The factotum's angry perspective.


     During the height of the great recession, the only job I could find was at a car wash in a very affluent area. The car wash also included a chevron station. There were days I had to literally pump gas for the uber wealthy. I would curse the mornings and clock out with visions of severe punishment for the customers who had been unreasonable and or abusive.

    Not all of my customers were terrible and wealthy. Many were working class, stuck in the rat race with the Joneses.  On occasion stressed home owners would mention their home being under water. Some would come in to get their car detailed so they could re-sell it and get out from under a loan they could no longer afford. I sometimes felt a kinship with this kind of customer, however I was just the dude at the car wash in their eyes.

    Some customers would come in an curse the Mexicans for taking all the jobs, and abusing our social safety net... This was upsetting and absurd to me, most of the men I supervised were from Mexico, Guatemala, and other parts of Central America. I needed to bite my tongue in order to keep my shitty and hated job. A especially bigoted couple came in often. One day this couple began to boast about how they were moving to Nevada. "We're moving to a state that doesn't waste its money on illegal Mexicans." The lady said as she ordered up a car wash. I wondered if she was blind, I was literally the only "gabacho" employed at this car wash.

     The anecdote above didn't surprise me. The community this took part is the conservative metropole of an otherwise liberal state. The customer that left me absolutely dumb founded was an amiable man. This man asked me to pump his gas for him. He told me about how he was very happy with the Chevron stock he purchased some years back, it only provided him gains. If you look up the history of Chevron's stock price over the last five years, it has only gone up.

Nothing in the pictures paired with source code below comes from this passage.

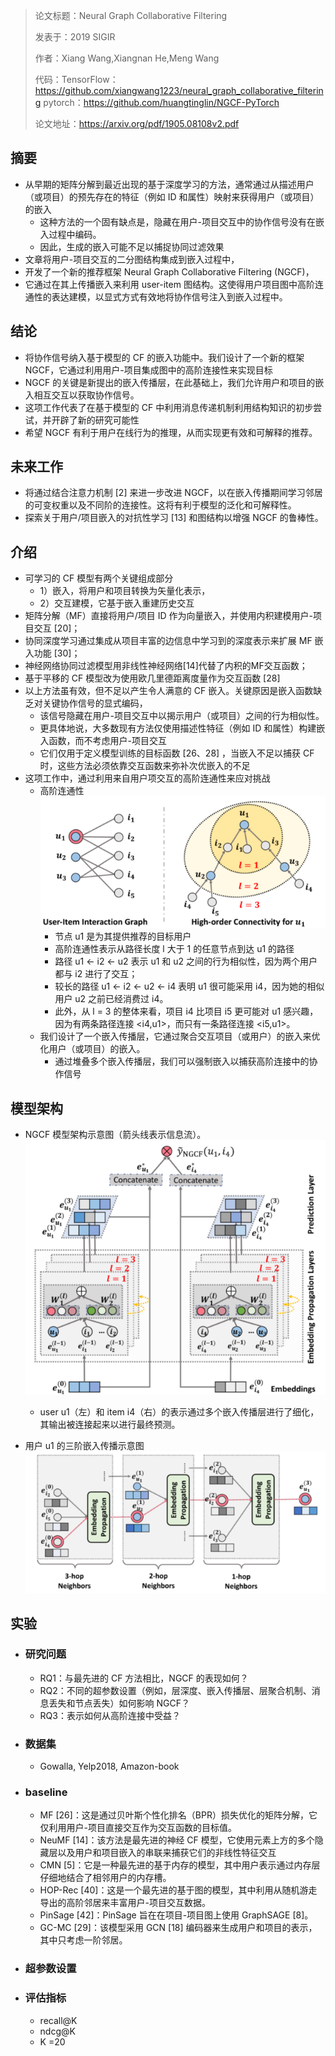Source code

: > 论文标题：Neural Graph Collaborative Filtering
>
> 发表于：2019 SIGIR
>
> 作者：Xiang Wang,Xiangnan He,Meng Wang
>
> 代码：TensorFlow：https://github.com/xiangwang1223/neural_graph_collaborative_filtering
> 			pytorch：https://github.com/huangtinglin/NGCF-PyTorch
>
> 论文地址：https://arxiv.org/pdf/1905.08108v2.pdf

## 摘要

- 从早期的矩阵分解到最近出现的基于深度学习的方法，通常通过从描述用户（或项目）的预先存在的特征（例如 ID 和属性）映射来获得用户（或项目）的嵌入	
  - 这种方法的一个固有缺点是，隐藏在用户-项目交互中的协作信号没有在嵌入过程中编码。
  - 因此，生成的嵌入可能不足以捕捉协同过滤效果
- 文章将用户-项目交互的二分图结构集成到嵌入过程中，
- 开发了一个新的推荐框架 Neural Graph Collaborative Filtering (NGCF)，
- 它通过在其上传播嵌入来利用 user-item  图结构。这使得用户项目图中高阶连通性的表达建模，以显式方式有效地将协作信号注入到嵌入过程中。

## 结论

- 将协作信号纳入基于模型的 CF 的嵌入功能中。我们设计了一个新的框架 NGCF，它通过利用用户-项目集成图中的高阶连接性来实现目标
- NGCF 的关键是新提出的嵌入传播层，在此基础上，我们允许用户和项目的嵌入相互交互以获取协作信号。
- 这项工作代表了在基于模型的 CF 中利用消息传递机制利用结构知识的初步尝试，并开辟了新的研究可能性
- 希望 NGCF 有利于用户在线行为的推理，从而实现更有效和可解释的推荐。

## 未来工作

- 将通过结合注意力机制 [2] 来进一步改进  NGCF，以在嵌入传播期间学习邻居的可变权重以及不同阶的连接性。这将有利于模型的泛化和可解释性。
- 探索关于用户/项目嵌入的对抗性学习 [13]  和图结构以增强 NGCF 的鲁棒性。

## 介绍

- 可学习的 CF 模型有两个关键组成部分
  - 1）嵌入，将用户和项目转换为矢量化表示，
  - 2）交互建模，它基于嵌入重建历史交互
- 矩阵分解（MF）直接将用户/项目 ID 作为向量嵌入，并使用内积建模用户-项目交互 [20]；
- 协同深度学习通过集成从项目丰富的边信息中学习到的深度表示来扩展  MF 嵌入功能 [30]；
- 神经网络协同过滤模型用非线性神经网络[14]代替了内积的MF交互函数；
- 基于平移的 CF 模型改为使用欧几里德距离度量作为交互函数  [28] 
- 以上方法虽有效，但不足以产生令人满意的 CF  嵌入。关键原因是嵌入函数缺乏对关键协作信号的显式编码，
  - 该信号隐藏在用户-项目交互中以揭示用户（或项目）之间的行为相似性。
  - 更具体地说，大多数现有方法仅使用描述性特征（例如  ID 和属性）构建嵌入函数，而不考虑用户-项目交互
  - 它们仅用于定义模型训练的目标函数 [26、28] ，当嵌入不足以捕获 CF 时，这些方法必须依靠交互函数来弥补次优嵌入的不足
- 这项工作中，通过利用来自用户项交互的高阶连通性来应对挑战
  - 高阶连通性
    ![3](img/3.png)
    - 节点 u1 是为其提供推荐的目标用户
    - 高阶连通性表示从路径长度 l 大于 1 的任意节点到达 u1 的路径
    - 路径 u1 ← i2 ← u2 表示 u1 和 u2 之间的行为相似性，因为两个用户都与 i2 进行了交互；
    - 较长的路径 u1 ← i2 ← u2 ← i4 表明  u1 很可能采用 i4，因为她的相似用户 u2 之前已经消费过 i4。
    - 此外，从 l = 3 的整体来看，项目 i4 比项目 i5 更可能对 u1  感兴趣，因为有两条路径连接 <i4,u1>，而只有一条路径连接 <i5,u1>。
  - 我们设计了一个嵌入传播层，它通过聚合交互项目（或用户）的嵌入来优化用户（或项目）的嵌入。
    - 通过堆叠多个嵌入传播层，我们可以强制嵌入以捕获高阶连接中的协作信号

## 模型架构

- NGCF 模型架构示意图（箭头线表示信息流）。 ![1](img/1.png)
  - user u1（左）和 item  i4（右）的表示通过多个嵌入传播层进行了细化，其输出被连接起来以进行最终预测。

- 用户 u1 的三阶嵌入传播示意图
  ![2](img/2.png)

## 实验

- ### 研究问题

  - RQ1：与最先进的 CF 方法相比，NGCF 的表现如何？
  - RQ2：不同的超参数设置（例如，层深度、嵌入传播层、层聚合机制、消息丢失和节点丢失）如何影响  NGCF？
  - RQ3：表示如何从高阶连接中受益？

- ### 数据集

  - Gowalla, Yelp2018, Amazon-book

- ### baseline

  - MF [26]：这是通过贝叶斯个性化排名（BPR）损失优化的矩阵分解，它仅利用用户-项目直接交互作为交互函数的目标值。
  - NeuMF [14]：该方法是最先进的神经 CF 模型，它使用元素上方的多个隐藏层以及用户和项目嵌入的串联来捕获它们的非线性特征交互
  - CMN [5]：它是一种最先进的基于内存的模型，其中用户表示通过内存层仔细地结合了相邻用户的内存槽。
  - HOP-Rec [40]：这是一个最先进的基于图的模型，其中利用从随机游走导出的高阶邻居来丰富用户-项目交互数据。
  - PinSage [42]：PinSage 旨在在项目-项目图上使用 GraphSAGE [8]。
  - GC-MC [29]：该模型采用 GCN [18] 编码器来生成用户和项目的表示，其中只考虑一阶邻居。

- ### 超参数设置

- ### 评估指标

  - recall@K 
  - ndcg@K
  - K =20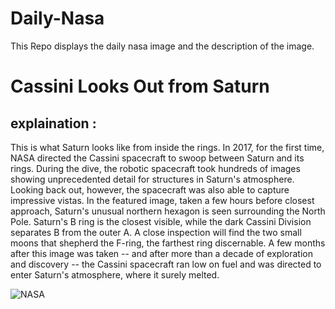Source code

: # Daily-Nasa

This Repo displays the daily nasa image and the description of the image.

<!--NASA-->
# Cassini Looks Out from Saturn
## explaination :

This is what Saturn looks like from inside the rings. In 2017, for the first time, NASA directed the Cassini spacecraft to swoop between Saturn and its rings. During the dive, the robotic spacecraft took hundreds of images showing unprecedented detail for structures in Saturn's atmosphere. Looking back out, however, the spacecraft was also able to capture impressive vistas. In the featured image, taken a few hours before closest approach, Saturn's unusual northern hexagon is seen surrounding the North Pole. Saturn's B ring is the closest visible, while the dark Cassini Division separates B from the outer A.  A close inspection will find the two small moons that shepherd the F-ring, the farthest ring discernable.  A few months after this image was taken -- and after more than a decade of exploration and discovery -- the Cassini spacecraft ran low on fuel and was directed to enter Saturn's atmosphere, where it surely melted.

![NASA](https://apod.nasa.gov/apod/image/2212/SaturnInsideOut2_cassini_960.jpg)
<!--/NASA-->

     Gas prices have gone up and down; as of today they are near record highs. The point is, our loss was this man's (and every other shareholder of oil companies) gain. It doesn't take a PhD to understand the basics of supply and demand. If we consume less fuel, less of the products that need fuel to be manufactured, farmed and delivered, we are stilled locked in to a lose, lose situation. Under the current frame of our economic means of production, if we consume less, there is less demand. If there is less demand, there is less need for labour hours.

     Of course if we consume less fuel and fuel related products less green house gases are emitted and Mother Earth gets a slightly fresher breath of air. Again I am at a dead lock. Stuck in the middle between what's best for the economy and the environment. The fact that we arrive at this impasse shows that our systems and structures, are outdated, arcane and in the end benefit nobody.

    The blatant absurdity, in all of this is a refusal to move forward. I have since moved on from this job. That business wasted water to clean mostly inefficient big block SUVs. That business tried to scam poor immigrants out of wages with the promise of job loss. That job made one man rich at the expense of 63 hourly employees.

     That terrible job, I watched hard working immigrants get verbally abused and shat on, I could do nothing but contribute to the flood gates of climate change, economic polarity and to the system I have grown to hate. This is not some kind of metaphor. It is a common place occurrence. How may of us really get to work jobs that add to the social good more than the bottom line of a harmful enterprise? I wish I knew that number was growing and we were on the path to a new consciousness. A consciousness of seven generations, not a addiction to short term profit. We can see more than ever that the machine has control of us. We do not control the machine and haven't for sometime.

    Turn off, tune in and let's begin to dismantle it all.